Oil prices surged as the West turns away from Russian supply, topping $130 a barrel. But U.S. crude futures recently tumbled below $90 a barrel before just recovering that level. Gasoline futures also have tumbled significantly. Natural gas prices, meanwhile, are near 14-year highs.
The Irving, Texas, based multinational is diversified across much of the petroleum industry spectrum. Operations range from exploration and production of crude oil and natural gas to refining and marketing fuels and petrochemicals. Exxon is one of the largest publicly traded companies in the energy sector.
Exxon Mobil earnings soared 276% to $4.14 per share in the second quarter. Sales spiked 70% to $115.7 billion. The oil major said this increase was primarily driven by a tight supply and high demand for oil, natural gas and refined products.
“Earnings and cash flow benefited from increased production, higher realizations, and tight cost control,” CEO Darren Woods said in a statement.

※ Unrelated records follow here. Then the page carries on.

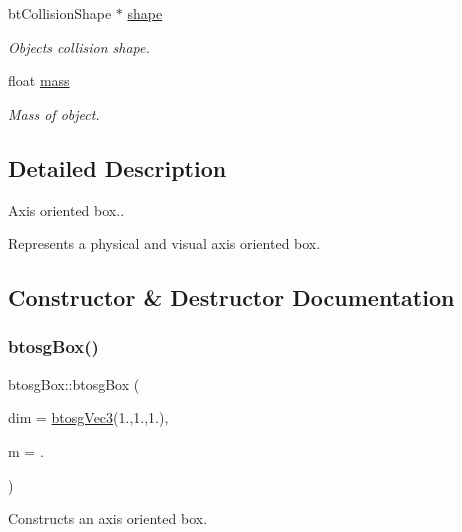 \begin{DoxyCompactItemize}
bt\+Collision\+Shape $\ast$ \hyperlink{classbtosgObject_a0f6a8da01cf643c321bffe86e42604b0}{shape}
\begin{DoxyCompactList}\small\item\em Object\textquotesingle{}s collision shape. \end{DoxyCompactList}\item 
float \hyperlink{classbtosgObject_a2418bb2194d5e9b0f1c51c84672ba7d1}{mass}
\begin{DoxyCompactList}\small\item\em Mass of object. \end{DoxyCompactList}\end{DoxyCompactItemize}


\subsection{Detailed Description}
Axis oriented box.. 

Represents a physical and visual axis oriented box. 

\subsection{Constructor \& Destructor Documentation}
\mbox{\label{classbtosgBox_aaffbdeeac3ee040dea98c19b538f0e49}} 
\subsubsection{\texorpdfstring{btosg\+Box()}{btosgBox()}\hspace{0.1cm}{\footnotesize\ttfamily [1/3]}}
{\footnotesize\ttfamily btosg\+Box\+::btosg\+Box (\begin{DoxyParamCaption}\item[{\hyperlink{classbtosgVec3}{btosg\+Vec3}}]{dim = {\ttfamily \hyperlink{classbtosgVec3}{btosg\+Vec3}(1.,1.,1.)},  }\item[{double}]{m = {.} }\end{DoxyParamCaption})\hspace{0.3cm}{\ttfamily [inline]}}

Constructs an axis oriented box. \mbox{\label{classbtosgBox_a0b7809cf498d50ced7c6e4a1bf0f5470}} 
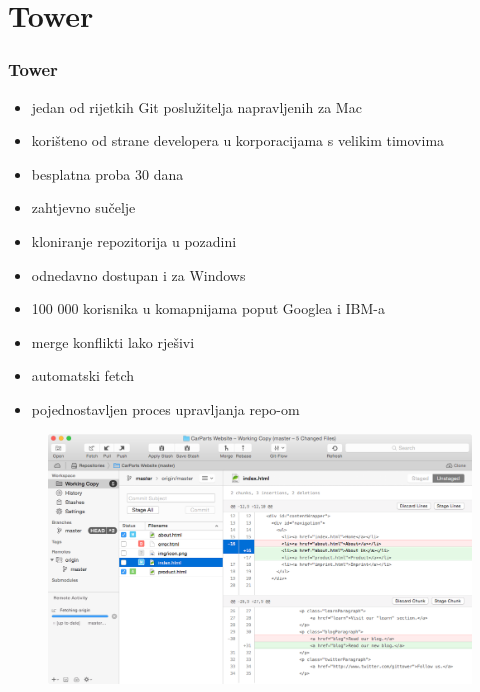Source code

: \section{Tower}
\begin{frame}[allowframebreaks]
\frametitle{Tower}
 
\begin{itemize}
 \item jedan od rijetkih Git poslužitelja napravljenih za Mac
 \item korišteno od strane developera u korporacijama s velikim timovima
 \item besplatna proba 30 dana
 \item zahtjevno sučelje
 \item kloniranje repozitorija u pozadini
 \item odnedavno dostupan i za Windows
 \framebreak
 \item 100 000 korisnika u komapnijama poput Googlea i IBM-a
 \item merge konflikti lako rješivi
 \item automatski fetch
 \item pojednostavljen proces upravljanja repo-om
\end{itemize}

\begin{figure}
	\includegraphics[width=0.9\linewidth]{images/tower-gitt.png}
\end{figure}
\end{frame}

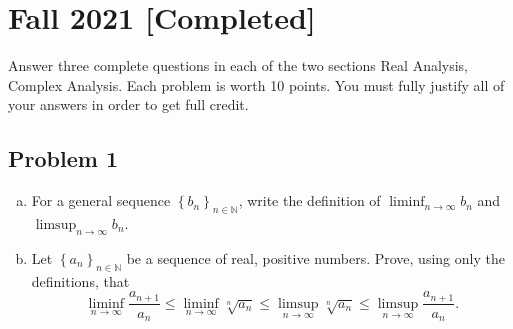 \documentclass[12pt]{article}
\newcommand{\n}{\mathbb{N}}
\newcommand\setb[1]{\left \{ #1 \right \}}
\theoremstyle{definition}
\begin{document}
\newpage
\section{Fall 2021 [Completed]}
Answer three complete questions in each of the two sections Real Analysis, Complex Analysis. Each problem is worth 10 points. You must fully justify all of your answers in order to get full credit. 

\subsection{Problem 1 \texorpdfstring{\cite{Rudin,Evan}}{}}
\begin{enumerate}[(a)]
    \item For a general sequence $\setb{ b_n }_{n \in \n}$, write the definition of $\liminf_{n \to \infty} b_n$ and $\limsup_{n \to \infty} b_n$. 
    \item Let $\setb{ a_n }_{n \in \n}$ be a sequence of real, positive numbers. Prove, using only the definitions, that 
    \[
        \liminf\limits_{n \to \infty} \frac{a_{n+1}}{a_n} \leq \liminf\limits_{n \to \infty} \sqrt[n]{a_n} \leq \limsup\limits_{n \to \infty} \sqrt[n]{a_n} \leq \limsup\limits_{n \to \infty} \frac{ a_{n+1} }{a_n} . 
    \]
\end{enumerate}
\end{document}
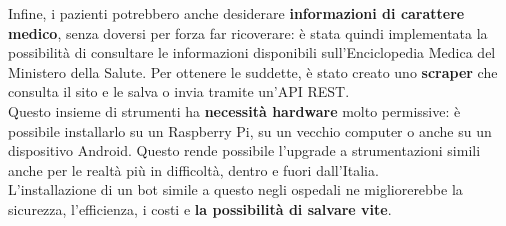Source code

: \documentclass[11pt]{article}
\begin{document}
Infine, i pazienti potrebbero anche desiderare \textbf{informazioni di carattere medico}, senza doversi per forza far ricoverare: è stata quindi implementata la possibilità di consultare le informazioni disponibili sull'Enciclopedia Medica del Ministero della Salute. Per ottenere le suddette, è stato creato uno \textbf{scraper} che consulta il sito e le salva o invia tramite un'API REST.\\
Questo insieme di strumenti ha \textbf{necessità hardware} molto permissive: è possibile installarlo su un Raspberry Pi, su un vecchio computer o anche su un dispositivo Android. Questo rende possibile l'upgrade a strumentazioni simili anche per le realtà più in difficoltà, dentro e fuori dall'Italia.\\
L'installazione di un bot simile a questo negli ospedali ne migliorerebbe la sicurezza, l'efficienza, i costi e \textbf{la possibilità di salvare vite}.
\end{document}
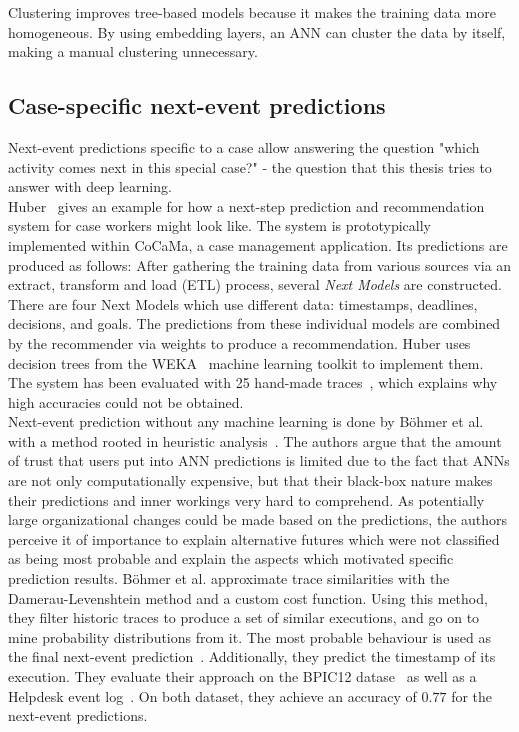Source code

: Clustering improves tree-based models because it makes the training data more homogeneous. By using embedding layers, an ANN can cluster the data by itself, making a manual clustering unnecessary.

\subsection*{Case-specific next-event predictions}
Next-event predictions specific to a case allow answering the question "which activity comes next in this special case?" - the question that this thesis tries to answer with deep learning.\\

Huber~\cite{huber2015} gives an example for how a next-step prediction and recommendation system for case workers might look like. The system is prototypically implemented within CoCaMa, a case management application. Its predictions are produced as follows: After gathering the training data from various sources via an extract, transform and load (ETL) process, several \textit{Next Models} are constructed. There are four Next Models which use different data: timestamps, deadlines, decisions, and goals. The predictions from these individual models are combined by the recommender via weights to produce a recommendation. Huber uses decision trees from the WEKA~\cite{web:weka} machine learning toolkit to implement them. The system has been evaluated with 25 hand-made traces~\cite{huber2015}, which explains why high accuracies could not be obtained.\\

Next-event prediction without any machine learning is done by Böhmer et al. with a method rooted in heuristic analysis~\cite{boehmer2018probability}. The authors argue that the amount of trust that users put into ANN predictions is limited due to the fact that ANNs are not only computationally expensive, but that their black-box nature makes their predictions and inner workings very hard to comprehend. As potentially large organizational changes could be made based on the predictions, the authors perceive it of importance to explain alternative futures which were not classified as being most probable and explain the aspects which motivated specific prediction results.
Böhmer et al. approximate trace similarities with the Damerau-Levenshtein method and a custom cost function. Using this method, they filter historic traces to produce a set of similar executions, and go on to mine probability distributions from it. The most probable behaviour is used as the final next-event prediction~\cite{boehmer2018probability}. Additionally, they predict the timestamp of its execution. They evaluate their approach on the BPIC12 datase~\cite{BPIC2012} as well as a Helpdesk event log~\cite{Helpdesk}. On both dataset, they achieve an accuracy of $0.77$ for the next-event predictions.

Exxon Mobil reports compressed markets across most of its business segments, including refined products such as gasoline, Woods said during the Q2 earnings call.
“We clearly see the tightness in supply and refining with a closure rate during the pandemic that was three times the rate of the 2008 financial crisis,” Woods said.
Capex totaled $4.6 billion in the quarter and $9.5 billion to date in 2022. The company said capital expenditures are in line with its full-year guidance of $21 billion to $24 billion.
The firm resumed buybacks in January, announcing $10 billion at the time.
On April 26, Exxon said it hiked its recoverable resource estimate for its Stabroek Block in offshore Guyana to 11-billion oil-equivalent barrels, thanks to three new discoveries at the site. The previous estimate was for 10 billion barrels.
But Exxon, like other oil companies, is appealing to ESG investors by earmarking funds to develop new business models to address climate change. Exxon has announced $15 billion in investments in its Low Carbon Solutions business.